START Working data

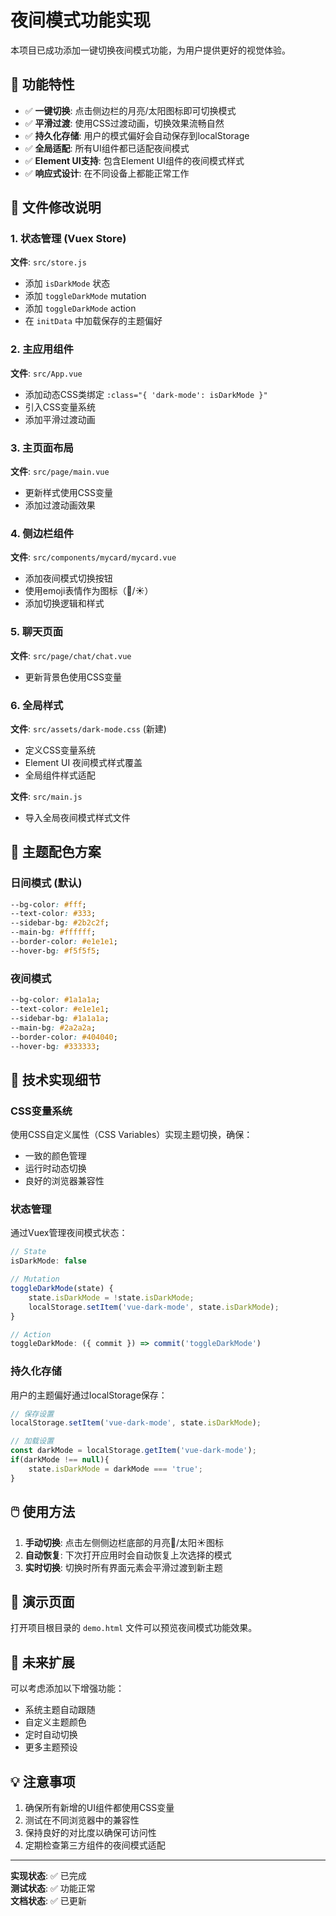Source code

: # 夜间模式功能实现

本项目已成功添加一键切换夜间模式功能，为用户提供更好的视觉体验。

## 🌙 功能特性

- ✅ **一键切换**: 点击侧边栏的月亮/太阳图标即可切换模式
- ✅ **平滑过渡**: 使用CSS过渡动画，切换效果流畅自然
- ✅ **持久化存储**: 用户的模式偏好会自动保存到localStorage
- ✅ **全局适配**: 所有UI组件都已适配夜间模式
- ✅ **Element UI支持**: 包含Element UI组件的夜间模式样式
- ✅ **响应式设计**: 在不同设备上都能正常工作

## 📁 文件修改说明

### 1. 状态管理 (Vuex Store)
**文件**: `src/store.js`
- 添加 `isDarkMode` 状态
- 添加 `toggleDarkMode` mutation
- 添加 `toggleDarkMode` action  
- 在 `initData` 中加载保存的主题偏好

### 2. 主应用组件
**文件**: `src/App.vue`
- 添加动态CSS类绑定 `:class="{ 'dark-mode': isDarkMode }"`
- 引入CSS变量系统
- 添加平滑过渡动画

### 3. 主页面布局
**文件**: `src/page/main.vue`
- 更新样式使用CSS变量
- 添加过渡动画效果

### 4. 侧边栏组件
**文件**: `src/components/mycard/mycard.vue`
- 添加夜间模式切换按钮
- 使用emoji表情作为图标（🌙/☀️）
- 添加切换逻辑和样式

### 5. 聊天页面
**文件**: `src/page/chat/chat.vue`
- 更新背景色使用CSS变量

### 6. 全局样式
**文件**: `src/assets/dark-mode.css` (新建)
- 定义CSS变量系统
- Element UI 夜间模式样式覆盖
- 全局组件样式适配

**文件**: `src/main.js`
- 导入全局夜间模式样式文件

## 🎨 主题配色方案

### 日间模式 (默认)
```css
--bg-color: #fff;
--text-color: #333;
--sidebar-bg: #2b2c2f;
--main-bg: #ffffff;
--border-color: #e1e1e1;
--hover-bg: #f5f5f5;
```

### 夜间模式
```css
--bg-color: #1a1a1a;
--text-color: #e1e1e1;
--sidebar-bg: #1a1a1a;
--main-bg: #2a2a2a;
--border-color: #404040;
--hover-bg: #333333;
```

## 🔧 技术实现细节

### CSS变量系统
使用CSS自定义属性（CSS Variables）实现主题切换，确保：
- 一致的颜色管理
- 运行时动态切换
- 良好的浏览器兼容性

### 状态管理
通过Vuex管理夜间模式状态：
```javascript
// State
isDarkMode: false

// Mutation
toggleDarkMode(state) {
    state.isDarkMode = !state.isDarkMode;
    localStorage.setItem('vue-dark-mode', state.isDarkMode);
}

// Action
toggleDarkMode: ({ commit }) => commit('toggleDarkMode')
```

### 持久化存储
用户的主题偏好通过localStorage保存：
```javascript
// 保存设置
localStorage.setItem('vue-dark-mode', state.isDarkMode);

// 加载设置
const darkMode = localStorage.getItem('vue-dark-mode');
if(darkMode !== null){
    state.isDarkMode = darkMode === 'true';
}
```

## 🖱️ 使用方法

1. **手动切换**: 点击左侧侧边栏底部的月亮🌙/太阳☀️图标
2. **自动恢复**: 下次打开应用时会自动恢复上次选择的模式
3. **实时切换**: 切换时所有界面元素会平滑过渡到新主题

## 📱 演示页面

打开项目根目录的 `demo.html` 文件可以预览夜间模式功能效果。

## 🔮 未来扩展

可以考虑添加以下增强功能：
- 系统主题自动跟随
- 自定义主题颜色
- 定时自动切换
- 更多主题预设

## 💡 注意事项

1. 确保所有新增的UI组件都使用CSS变量
2. 测试在不同浏览器中的兼容性
3. 保持良好的对比度以确保可访问性
4. 定期检查第三方组件的夜间模式适配

---

**实现状态**: ✅ 已完成  
**测试状态**: ✅ 功能正常  
**文档状态**: ✅ 已更新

END Working data

What to work on: The stretch of entries above that starts with the line containing "- ✅ **全局适配**: 所有UI组件都已适配夜间模式" and goes on through the line containing "### 日间模式 (默认)" is to be transcribed exactly, and no other line is to be transcribed.

Solution:
- ✅ **全局适配**: 所有UI组件都已适配夜间模式
- ✅ **Element UI支持**: 包含Element UI组件的夜间模式样式
- ✅ **响应式设计**: 在不同设备上都能正常工作

## 📁 文件修改说明

### 1. 状态管理 (Vuex Store)
**文件**: `src/store.js`
- 添加 `isDarkMode` 状态
- 添加 `toggleDarkMode` mutation
- 添加 `toggleDarkMode` action  
- 在 `initData` 中加载保存的主题偏好

### 2. 主应用组件
**文件**: `src/App.vue`
- 添加动态CSS类绑定 `:class="{ 'dark-mode': isDarkMode }"`
- 引入CSS变量系统
- 添加平滑过渡动画

### 3. 主页面布局
**文件**: `src/page/main.vue`
- 更新样式使用CSS变量
- 添加过渡动画效果

### 4. 侧边栏组件
**文件**: `src/components/mycard/mycard.vue`
- 添加夜间模式切换按钮
- 使用emoji表情作为图标（🌙/☀️）
- 添加切换逻辑和样式

### 5. 聊天页面
**文件**: `src/page/chat/chat.vue`
- 更新背景色使用CSS变量

### 6. 全局样式
**文件**: `src/assets/dark-mode.css` (新建)
- 定义CSS变量系统
- Element UI 夜间模式样式覆盖
- 全局组件样式适配

**文件**: `src/main.js`
- 导入全局夜间模式样式文件

## 🎨 主题配色方案

### 日间模式 (默认)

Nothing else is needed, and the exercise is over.